Among the entries, find the lines with the string "product" and copy them.

ENTRIES SHOWN ▸
►

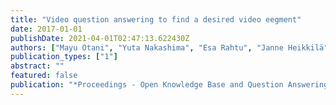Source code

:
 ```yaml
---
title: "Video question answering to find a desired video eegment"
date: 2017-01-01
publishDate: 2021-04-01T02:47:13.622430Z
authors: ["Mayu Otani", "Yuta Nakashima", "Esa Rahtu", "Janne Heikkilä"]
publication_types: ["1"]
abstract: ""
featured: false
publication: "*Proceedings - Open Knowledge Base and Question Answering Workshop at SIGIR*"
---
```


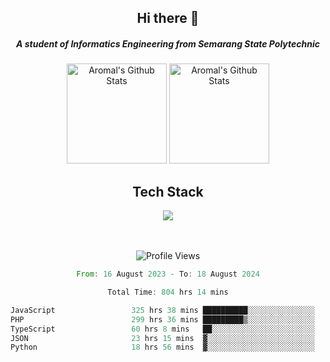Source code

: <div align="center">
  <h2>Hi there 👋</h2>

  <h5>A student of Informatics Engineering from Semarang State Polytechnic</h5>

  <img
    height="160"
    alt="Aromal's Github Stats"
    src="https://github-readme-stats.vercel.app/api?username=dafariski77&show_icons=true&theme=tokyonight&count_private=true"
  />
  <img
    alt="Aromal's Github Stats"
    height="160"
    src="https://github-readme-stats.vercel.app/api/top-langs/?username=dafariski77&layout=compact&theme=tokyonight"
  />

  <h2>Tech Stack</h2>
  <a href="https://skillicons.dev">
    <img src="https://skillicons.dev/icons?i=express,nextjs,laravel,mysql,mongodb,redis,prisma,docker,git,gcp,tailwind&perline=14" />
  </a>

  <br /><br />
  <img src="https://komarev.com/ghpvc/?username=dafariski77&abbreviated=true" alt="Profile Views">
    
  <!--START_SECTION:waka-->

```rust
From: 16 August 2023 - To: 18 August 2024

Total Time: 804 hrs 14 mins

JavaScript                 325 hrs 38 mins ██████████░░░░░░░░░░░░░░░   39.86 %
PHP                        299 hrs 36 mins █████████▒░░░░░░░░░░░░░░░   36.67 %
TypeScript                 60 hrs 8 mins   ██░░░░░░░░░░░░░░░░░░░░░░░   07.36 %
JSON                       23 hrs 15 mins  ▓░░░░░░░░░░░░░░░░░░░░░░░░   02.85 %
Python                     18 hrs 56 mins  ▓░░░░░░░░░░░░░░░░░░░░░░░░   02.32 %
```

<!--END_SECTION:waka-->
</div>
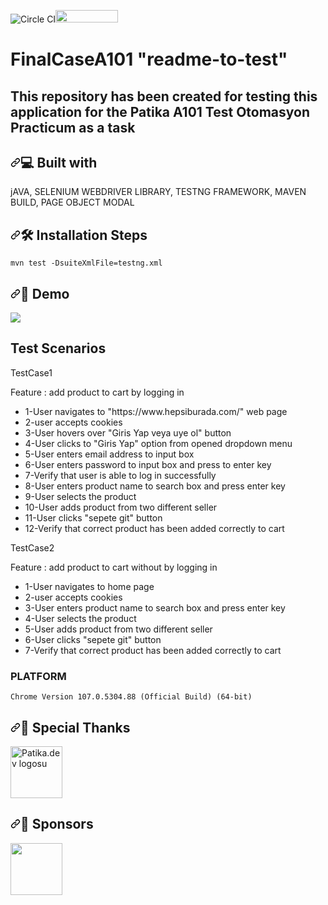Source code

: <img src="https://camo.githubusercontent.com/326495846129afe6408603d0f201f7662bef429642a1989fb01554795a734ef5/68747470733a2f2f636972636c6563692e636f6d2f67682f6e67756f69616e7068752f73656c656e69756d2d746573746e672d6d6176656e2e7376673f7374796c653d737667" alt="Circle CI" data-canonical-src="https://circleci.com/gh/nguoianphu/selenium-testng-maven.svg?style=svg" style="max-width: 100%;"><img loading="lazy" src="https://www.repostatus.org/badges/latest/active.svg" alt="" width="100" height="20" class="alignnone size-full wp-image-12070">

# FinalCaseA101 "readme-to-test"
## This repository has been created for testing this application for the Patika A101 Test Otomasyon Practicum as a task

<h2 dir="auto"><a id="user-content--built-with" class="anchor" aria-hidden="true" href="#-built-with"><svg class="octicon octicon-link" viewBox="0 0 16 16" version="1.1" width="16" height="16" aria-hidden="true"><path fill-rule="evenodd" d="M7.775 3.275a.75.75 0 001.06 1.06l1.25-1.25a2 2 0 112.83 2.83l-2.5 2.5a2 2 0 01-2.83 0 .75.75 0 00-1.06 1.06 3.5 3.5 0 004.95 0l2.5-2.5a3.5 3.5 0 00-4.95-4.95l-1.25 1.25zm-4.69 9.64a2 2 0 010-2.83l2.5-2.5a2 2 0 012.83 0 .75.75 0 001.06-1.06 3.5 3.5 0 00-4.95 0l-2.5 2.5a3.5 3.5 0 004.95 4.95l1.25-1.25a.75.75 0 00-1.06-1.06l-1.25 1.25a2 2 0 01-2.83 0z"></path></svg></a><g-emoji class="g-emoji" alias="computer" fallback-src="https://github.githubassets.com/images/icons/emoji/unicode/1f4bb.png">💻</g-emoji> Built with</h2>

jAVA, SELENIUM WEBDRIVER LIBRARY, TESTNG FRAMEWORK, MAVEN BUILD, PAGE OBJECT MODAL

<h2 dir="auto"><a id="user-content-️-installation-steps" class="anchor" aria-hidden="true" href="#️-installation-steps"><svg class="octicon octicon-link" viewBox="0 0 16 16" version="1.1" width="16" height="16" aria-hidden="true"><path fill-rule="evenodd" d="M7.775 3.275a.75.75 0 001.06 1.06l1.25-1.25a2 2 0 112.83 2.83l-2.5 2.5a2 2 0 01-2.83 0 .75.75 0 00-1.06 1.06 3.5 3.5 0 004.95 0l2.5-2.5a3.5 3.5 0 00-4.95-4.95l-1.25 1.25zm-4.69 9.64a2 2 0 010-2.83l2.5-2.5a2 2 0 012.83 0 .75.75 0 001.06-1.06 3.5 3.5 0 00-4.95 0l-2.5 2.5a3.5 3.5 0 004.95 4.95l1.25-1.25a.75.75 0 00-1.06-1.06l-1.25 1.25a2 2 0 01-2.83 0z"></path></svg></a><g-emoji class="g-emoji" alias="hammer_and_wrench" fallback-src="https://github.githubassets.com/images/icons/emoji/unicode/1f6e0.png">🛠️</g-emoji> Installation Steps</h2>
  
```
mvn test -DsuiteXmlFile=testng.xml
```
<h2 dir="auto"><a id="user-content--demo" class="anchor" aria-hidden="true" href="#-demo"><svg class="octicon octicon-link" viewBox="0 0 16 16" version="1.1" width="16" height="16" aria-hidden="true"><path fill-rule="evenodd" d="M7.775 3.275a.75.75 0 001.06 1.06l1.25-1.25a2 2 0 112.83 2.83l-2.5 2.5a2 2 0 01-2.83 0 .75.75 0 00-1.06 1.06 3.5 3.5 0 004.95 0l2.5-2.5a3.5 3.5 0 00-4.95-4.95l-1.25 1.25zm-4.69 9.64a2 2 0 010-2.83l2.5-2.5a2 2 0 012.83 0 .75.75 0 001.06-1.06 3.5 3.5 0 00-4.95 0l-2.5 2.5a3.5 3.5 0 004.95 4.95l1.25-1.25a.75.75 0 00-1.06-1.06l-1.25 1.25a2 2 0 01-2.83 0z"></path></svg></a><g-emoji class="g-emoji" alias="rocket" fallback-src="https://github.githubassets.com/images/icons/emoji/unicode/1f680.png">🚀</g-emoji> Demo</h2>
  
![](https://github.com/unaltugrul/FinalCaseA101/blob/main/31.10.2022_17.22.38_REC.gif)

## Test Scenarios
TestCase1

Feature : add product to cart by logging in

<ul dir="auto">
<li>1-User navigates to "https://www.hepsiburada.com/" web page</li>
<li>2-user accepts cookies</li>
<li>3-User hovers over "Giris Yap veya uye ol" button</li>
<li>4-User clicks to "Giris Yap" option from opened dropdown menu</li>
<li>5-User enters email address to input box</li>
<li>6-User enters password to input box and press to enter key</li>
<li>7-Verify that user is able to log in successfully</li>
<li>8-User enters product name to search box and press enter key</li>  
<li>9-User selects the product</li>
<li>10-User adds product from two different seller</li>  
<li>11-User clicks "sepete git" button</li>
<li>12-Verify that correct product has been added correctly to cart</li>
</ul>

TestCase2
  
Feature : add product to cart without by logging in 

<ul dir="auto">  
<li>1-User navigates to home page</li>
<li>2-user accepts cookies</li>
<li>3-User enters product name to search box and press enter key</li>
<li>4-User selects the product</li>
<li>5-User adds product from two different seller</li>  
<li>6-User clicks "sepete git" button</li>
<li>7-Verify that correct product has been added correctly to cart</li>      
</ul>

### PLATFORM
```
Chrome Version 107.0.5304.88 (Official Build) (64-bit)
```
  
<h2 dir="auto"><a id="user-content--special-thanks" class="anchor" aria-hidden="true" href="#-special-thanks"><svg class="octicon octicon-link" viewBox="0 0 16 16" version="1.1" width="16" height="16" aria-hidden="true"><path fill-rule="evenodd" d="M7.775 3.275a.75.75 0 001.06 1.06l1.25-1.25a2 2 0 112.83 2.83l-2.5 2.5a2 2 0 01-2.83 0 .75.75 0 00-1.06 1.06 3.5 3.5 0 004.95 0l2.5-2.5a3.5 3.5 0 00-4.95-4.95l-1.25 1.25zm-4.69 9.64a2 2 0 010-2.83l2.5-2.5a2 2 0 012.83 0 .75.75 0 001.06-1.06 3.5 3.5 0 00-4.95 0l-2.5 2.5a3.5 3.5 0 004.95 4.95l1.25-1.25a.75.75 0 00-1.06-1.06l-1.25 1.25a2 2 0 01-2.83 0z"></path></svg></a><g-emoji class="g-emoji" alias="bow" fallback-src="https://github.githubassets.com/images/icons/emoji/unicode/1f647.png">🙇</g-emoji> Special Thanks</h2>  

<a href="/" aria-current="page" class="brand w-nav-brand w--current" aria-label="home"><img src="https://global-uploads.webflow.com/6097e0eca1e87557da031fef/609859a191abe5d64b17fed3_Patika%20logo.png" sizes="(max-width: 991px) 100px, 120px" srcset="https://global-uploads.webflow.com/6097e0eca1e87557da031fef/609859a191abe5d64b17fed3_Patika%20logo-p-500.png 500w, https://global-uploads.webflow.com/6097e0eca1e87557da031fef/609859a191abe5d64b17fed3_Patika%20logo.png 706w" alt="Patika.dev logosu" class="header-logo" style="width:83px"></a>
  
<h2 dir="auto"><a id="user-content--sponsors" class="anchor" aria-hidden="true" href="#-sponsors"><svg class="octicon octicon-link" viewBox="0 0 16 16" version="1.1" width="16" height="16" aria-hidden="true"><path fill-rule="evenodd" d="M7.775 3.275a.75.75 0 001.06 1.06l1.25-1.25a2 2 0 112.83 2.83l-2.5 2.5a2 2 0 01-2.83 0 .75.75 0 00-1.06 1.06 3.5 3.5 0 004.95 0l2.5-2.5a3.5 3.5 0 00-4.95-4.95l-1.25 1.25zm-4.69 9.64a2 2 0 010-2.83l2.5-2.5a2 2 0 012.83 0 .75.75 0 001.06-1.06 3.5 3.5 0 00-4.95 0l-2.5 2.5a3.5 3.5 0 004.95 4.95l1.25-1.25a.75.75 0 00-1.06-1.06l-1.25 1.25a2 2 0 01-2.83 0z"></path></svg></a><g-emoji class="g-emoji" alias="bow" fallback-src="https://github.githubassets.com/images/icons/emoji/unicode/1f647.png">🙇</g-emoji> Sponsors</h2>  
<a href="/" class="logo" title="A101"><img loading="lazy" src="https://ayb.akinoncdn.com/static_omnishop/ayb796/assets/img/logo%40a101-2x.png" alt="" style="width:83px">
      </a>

◄

TASK SOLUTION ▸
Feature : add product to cart by logging in
<li>8-User enters product name to search box and press enter key</li>  
<li>9-User selects the product</li>
<li>10-User adds product from two different seller</li>  
<li>12-Verify that correct product has been added correctly to cart</li>
Feature : add product to cart without by logging in 
<li>3-User enters product name to search box and press enter key</li>
<li>4-User selects the product</li>
<li>5-User adds product from two different seller</li>  
<li>7-Verify that correct product has been added correctly to cart</li>      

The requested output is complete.